[REQUIRED WORK]
Repeat back every line of the data, exactly.

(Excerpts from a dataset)
──────────────────────────────

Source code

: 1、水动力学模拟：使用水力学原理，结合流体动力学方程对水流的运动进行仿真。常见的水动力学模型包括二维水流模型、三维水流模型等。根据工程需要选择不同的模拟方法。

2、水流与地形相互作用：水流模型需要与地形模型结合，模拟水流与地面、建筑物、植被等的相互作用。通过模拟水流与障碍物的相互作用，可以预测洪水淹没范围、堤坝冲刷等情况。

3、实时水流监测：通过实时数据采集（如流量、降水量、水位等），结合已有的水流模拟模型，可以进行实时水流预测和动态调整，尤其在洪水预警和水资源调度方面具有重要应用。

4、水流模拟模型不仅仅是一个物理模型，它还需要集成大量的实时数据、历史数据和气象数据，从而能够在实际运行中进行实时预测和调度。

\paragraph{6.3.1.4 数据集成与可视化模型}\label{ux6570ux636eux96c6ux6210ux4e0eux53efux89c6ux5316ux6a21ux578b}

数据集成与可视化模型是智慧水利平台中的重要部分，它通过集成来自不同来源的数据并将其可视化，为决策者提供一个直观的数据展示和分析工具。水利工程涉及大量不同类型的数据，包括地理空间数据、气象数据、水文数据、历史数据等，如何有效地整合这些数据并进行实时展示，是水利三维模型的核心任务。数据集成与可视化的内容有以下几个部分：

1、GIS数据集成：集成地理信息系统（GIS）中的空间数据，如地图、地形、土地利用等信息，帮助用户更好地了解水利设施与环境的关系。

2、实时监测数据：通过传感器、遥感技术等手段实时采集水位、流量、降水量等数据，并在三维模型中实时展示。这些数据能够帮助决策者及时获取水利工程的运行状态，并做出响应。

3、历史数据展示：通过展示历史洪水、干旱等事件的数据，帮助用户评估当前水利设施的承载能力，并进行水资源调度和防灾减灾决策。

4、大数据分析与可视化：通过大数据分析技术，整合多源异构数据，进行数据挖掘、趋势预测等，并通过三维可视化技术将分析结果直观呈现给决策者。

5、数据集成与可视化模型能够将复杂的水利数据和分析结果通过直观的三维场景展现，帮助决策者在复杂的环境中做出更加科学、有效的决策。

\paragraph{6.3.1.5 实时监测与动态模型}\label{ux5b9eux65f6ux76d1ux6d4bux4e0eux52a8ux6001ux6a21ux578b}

──────────────────────────────

[REPLY]
Source code

: 1、水动力学模拟：使用水力学原理，结合流体动力学方程对水流的运动进行仿真。常见的水动力学模型包括二维水流模型、三维水流模型等。根据工程需要选择不同的模拟方法。

2、水流与地形相互作用：水流模型需要与地形模型结合，模拟水流与地面、建筑物、植被等的相互作用。通过模拟水流与障碍物的相互作用，可以预测洪水淹没范围、堤坝冲刷等情况。

3、实时水流监测：通过实时数据采集（如流量、降水量、水位等），结合已有的水流模拟模型，可以进行实时水流预测和动态调整，尤其在洪水预警和水资源调度方面具有重要应用。

4、水流模拟模型不仅仅是一个物理模型，它还需要集成大量的实时数据、历史数据和气象数据，从而能够在实际运行中进行实时预测和调度。

\paragraph{6.3.1.4 数据集成与可视化模型}\label{ux6570ux636eux96c6ux6210ux4e0eux53efux89c6ux5316ux6a21ux578b}

数据集成与可视化模型是智慧水利平台中的重要部分，它通过集成来自不同来源的数据并将其可视化，为决策者提供一个直观的数据展示和分析工具。水利工程涉及大量不同类型的数据，包括地理空间数据、气象数据、水文数据、历史数据等，如何有效地整合这些数据并进行实时展示，是水利三维模型的核心任务。数据集成与可视化的内容有以下几个部分：

1、GIS数据集成：集成地理信息系统（GIS）中的空间数据，如地图、地形、土地利用等信息，帮助用户更好地了解水利设施与环境的关系。

2、实时监测数据：通过传感器、遥感技术等手段实时采集水位、流量、降水量等数据，并在三维模型中实时展示。这些数据能够帮助决策者及时获取水利工程的运行状态，并做出响应。

3、历史数据展示：通过展示历史洪水、干旱等事件的数据，帮助用户评估当前水利设施的承载能力，并进行水资源调度和防灾减灾决策。

4、大数据分析与可视化：通过大数据分析技术，整合多源异构数据，进行数据挖掘、趋势预测等，并通过三维可视化技术将分析结果直观呈现给决策者。

5、数据集成与可视化模型能够将复杂的水利数据和分析结果通过直观的三维场景展现，帮助决策者在复杂的环境中做出更加科学、有效的决策。

\paragraph{6.3.1.5 实时监测与动态模型}\label{ux5b9eux65f6ux76d1ux6d4bux4e0eux52a8ux6001ux6a21ux578b}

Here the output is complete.